A new report from Strada Education Foundation, “Building Better Internships: Understanding and Improving the Internship Experience,” offers three strategies for institutions looking to promote meaningful internship experiences, plus six additional guiding principles for work-based learning.

Summing up the report’s major takeaways for colleges and universities, Laura Love, senior vice president of work-based learning at Strada, says that the majority of students seek an internship but also “need support finding the time, employer connections and financial resources to participate in one.” (In a 2022 Student Voice survey from Inside Higher Ed and College Pulse, 57 percent of respondents gave their colleges a grade of A or B on helping to support their success in internships, with many students indicating they’d like their institutions to do a better job at partnering with local companies to offer internships and at offering financial support for students who can’t afford to work in no-pay models.)

Campus Snapshot: Putting Internships to Work for Students at William & Mary

Philip D. Heavilin II, director of internships & applied learning at William & Mary, which has been recognized repeatedly as a public institution with a strong internship program, says Strada’s report offers important strategies that institutions, employers and researchers can “adopt to enhance the success of our students.” Moreover, he adds, “collaboration and partnership” between these aforementioned groups is critical to helping students bridge the gap from college to career.

Heavilin says that students at William & Mary benefit from multiple entry points to applied learning experiences, as well as institutional support at the highest levels. He highlights some of the ways William & Mary supports students interested in gaining experience through internships:

  • Funding for Unpaid and Underfunded Student Experiences (F.U.S.E.) provides up to $5,000 in financial assistance to students accepting unpaid or underfunded internships.
  • The Career Development and Professional Engagement office secured a $100,000 grant from the State Council of Higher Education for Virginia (SCHEV) to transform federal work-study positions into internship and/or internship-like positions, reducing barriers to learner participation in applied and work-based learning on campus.
  • The Career Development and Professional Engagement office obtained a second $100,000 grant from SCHEV for institutional data collection on internships, leading to an increased understanding of where and how students secure an internship.
  • The Roy R. Charles Center for Academic Excellence helped developed a for-credit internship course structure, based on a faculty-supervised project that incorporates hands-on experiences with an analytic or research component and final product.

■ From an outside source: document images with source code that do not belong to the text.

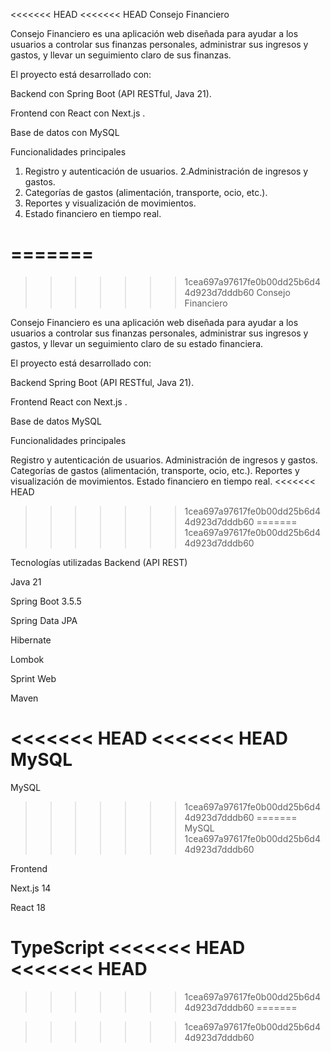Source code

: <<<<<<< HEAD
<<<<<<< HEAD
 Consejo Financiero

Consejo Financiero es una aplicación web diseñada para ayudar a los usuarios a controlar sus finanzas personales, administrar sus ingresos y gastos, y llevar un seguimiento claro de sus finanzas.

El proyecto está desarrollado con:

Backend con Spring Boot
 (API RESTful, Java 21).

Frontend con  React
 con Next.js
.

Base de datos con MySQL

 Funcionalidades principales

1. Registro y autenticación de usuarios.
2.Administración de ingresos y gastos.
3. Categorías de gastos (alimentación, transporte, ocio, etc.).
4. Reportes y visualización de movimientos.
5. Estado financiero en tiempo real.

=======
=======
>>>>>>> 1cea697a97617fe0b00dd25b6d44d923d7dddb60
Consejo Financiero

Consejo Financiero es una aplicación web diseñada para ayudar a los usuarios a controlar sus finanzas personales, administrar sus ingresos y gastos, y llevar un seguimiento claro de su estado financiera.

El proyecto está desarrollado con:

Backend Spring Boot
 (API RESTful, Java 21).

Frontend React
 con Next.js
.

Base de datos  MySQL

 Funcionalidades principales

 Registro y autenticación de usuarios.
 Administración de ingresos y gastos.
 Categorías de gastos (alimentación, transporte, ocio, etc.).
 Reportes y visualización de movimientos.
 Estado financiero en tiempo real.
<<<<<<< HEAD
>>>>>>> 1cea697a97617fe0b00dd25b6d44d923d7dddb60
=======
>>>>>>> 1cea697a97617fe0b00dd25b6d44d923d7dddb60


Tecnologías utilizadas
Backend (API REST)

Java 21

Spring Boot 3.5.5

Spring Data JPA

Hibernate

Lombok

Sprint Web

Maven

<<<<<<< HEAD
<<<<<<< HEAD
MySQL 
=======
MySQL
>>>>>>> 1cea697a97617fe0b00dd25b6d44d923d7dddb60
=======
MySQL
>>>>>>> 1cea697a97617fe0b00dd25b6d44d923d7dddb60

Frontend

Next.js 14

React 18

TypeScript
<<<<<<< HEAD
<<<<<<< HEAD
=======

>>>>>>> 1cea697a97617fe0b00dd25b6d44d923d7dddb60
=======

>>>>>>> 1cea697a97617fe0b00dd25b6d44d923d7dddb60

Whether sponsoring career-aligned internships within the college or university, or formalizing employer connections, leaders “should explore the most immediate and practical steps they can take within their institution’s context to widen access to this important practice,” Love adds.

Strada’s report is based on findings from the most recent National Survey of College Internships, a project developed by the University of Wisconsin at Madison’s Center for Research on College-Workforce Transitions and now administered in partnership with Strada. Insights include those on why students seek internships, common barriers to accessing internship opportunities, quality of the internship experience and how well students were able to connect their work-based learning to their career goals.

Insights to Action

The survey includes two- and four-year students, but some findings specific to third- and fourth-year students at four-year institutions from the 2023 survey (n = 2,824) are that:

  • Nearly every student (96 percent) participating in an internship sought ways to connect their learning with career opportunities, either to gain relevant experience in a given career (70 percent) or to explore a potential career interest (26 percent).
  • Three in four students (74 percent) were extremely or very satisfied with their internship, with satisfaction being linked to supervisor support and mentoring, career development and opportunities to build durable skills.
  • Most students who did not hold an internship wanted to do so, but reported that heavy course loads and other jobs limited their ability to participate. Financial challenges also hindered participation, as a third of internships are unpaid and even paid internships can involve hidden costs for students.
  • Many students reported being unsure of how to find internships or that there was a lack of available internships in their field.
  • Male students were less likely than female students to report financial obstacles to participation, such as insufficient pay or needing to work at their current job, as were continuing generation students relative to their first-generation peers.
  • Hispanic, Black and students of another race or ethnicity were more likely than white or Asian students to identify transportation as an obstacle.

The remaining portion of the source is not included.